Andy Smarick doesn’t like the Broad Prize and says so here. Mike Casserly likes the prize and this year’s winner and responds here. It’s a debate worth reading because it surfaces some important issues with implications beyond The Broad Prize. But it seems to me Andy and Mike are also talking past each other to a large extent. Mike is right that Andy doesn’t go out of his way to note the progress some urban districts have made or put that progress in context. But Mike is simply playing a bad hand, the performance of almost all urban districts is simply appalling and you don’t have to be disciple of Andy’s preferred remedies to see that.
As for the Broad Prize – and I’m a longtime member of the review board that selects the finalists – Mike is right that it’s avowedly about improvement. Unfortunately, that nuance often doesn’t permeate, and so the prize is too often consumed as a coronation rather than a modest way station. When Norfolk, Virginia won I was serving on Virginia’s Board of Education and it was dismaying to watch the rhetoric quickly evolve from ‘Norfolk is improving’ to ‘Norfolk is great and should be celebrated, it’s a national model!’ Norfolk was no great shakes then, or now, and in fact hasn’t even been a finalist or really heard from since its breakout year. That’s a point for Andy, along with the small cluster of districts that emerge again and again (Houston is now a two time winner). We can learn from those places, and that’s a point for Mike, but the underlying lesson is that we probably shouldn’t take anything reasonable off the table at this point given just how grim the outcomes are.
All this leaves me thinking that the Prize has a challenge of messaging – who wants to compete for an award that comes with a certificate saying you still suck? – more than one of design. I like rewarding improvement by awarding scholarships to students who are in this mess through no fault of their own. That, along with all the data I get to see as a reviewer, is a large part of why I give unpaid time to it each year. Still, that improvement does need to be couched in some uncomfortable context and arguably more than it sometimes is.

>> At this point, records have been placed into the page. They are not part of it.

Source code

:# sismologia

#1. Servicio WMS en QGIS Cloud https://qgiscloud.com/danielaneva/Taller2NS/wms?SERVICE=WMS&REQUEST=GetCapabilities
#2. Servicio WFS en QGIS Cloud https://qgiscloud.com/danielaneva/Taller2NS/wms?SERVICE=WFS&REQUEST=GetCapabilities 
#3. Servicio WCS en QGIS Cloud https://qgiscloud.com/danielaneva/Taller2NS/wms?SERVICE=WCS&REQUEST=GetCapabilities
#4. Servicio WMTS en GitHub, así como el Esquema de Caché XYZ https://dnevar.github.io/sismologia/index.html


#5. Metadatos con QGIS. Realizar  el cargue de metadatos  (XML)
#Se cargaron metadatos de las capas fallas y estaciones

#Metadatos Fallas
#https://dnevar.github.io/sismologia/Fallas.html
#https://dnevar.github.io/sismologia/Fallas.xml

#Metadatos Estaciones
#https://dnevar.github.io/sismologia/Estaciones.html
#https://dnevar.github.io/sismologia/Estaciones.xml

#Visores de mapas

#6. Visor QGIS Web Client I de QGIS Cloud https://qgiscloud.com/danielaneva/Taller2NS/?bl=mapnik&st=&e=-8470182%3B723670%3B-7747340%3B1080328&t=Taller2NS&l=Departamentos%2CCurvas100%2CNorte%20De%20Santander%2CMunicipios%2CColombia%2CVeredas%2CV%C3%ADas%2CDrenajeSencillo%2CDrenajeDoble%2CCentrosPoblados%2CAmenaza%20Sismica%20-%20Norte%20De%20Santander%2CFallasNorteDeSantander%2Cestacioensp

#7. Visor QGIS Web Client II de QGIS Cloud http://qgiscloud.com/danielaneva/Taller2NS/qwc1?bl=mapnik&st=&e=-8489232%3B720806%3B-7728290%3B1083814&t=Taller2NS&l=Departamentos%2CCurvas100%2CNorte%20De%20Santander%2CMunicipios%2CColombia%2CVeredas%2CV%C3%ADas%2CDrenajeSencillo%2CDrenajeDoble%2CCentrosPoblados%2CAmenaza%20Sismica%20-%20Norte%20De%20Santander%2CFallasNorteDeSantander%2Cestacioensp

I have to agree. I spent last year working for Uncommon and the recognition given them through the prize was well deserved. Andy’s criticism of it however is also correct. I think though it comes down to the question of how to better use the prize rather than keeping it or not. Getting rid of the prize won’t fix the problems either, but perhaps focusing it on improvement or specific schools’ success will make it more meaningful.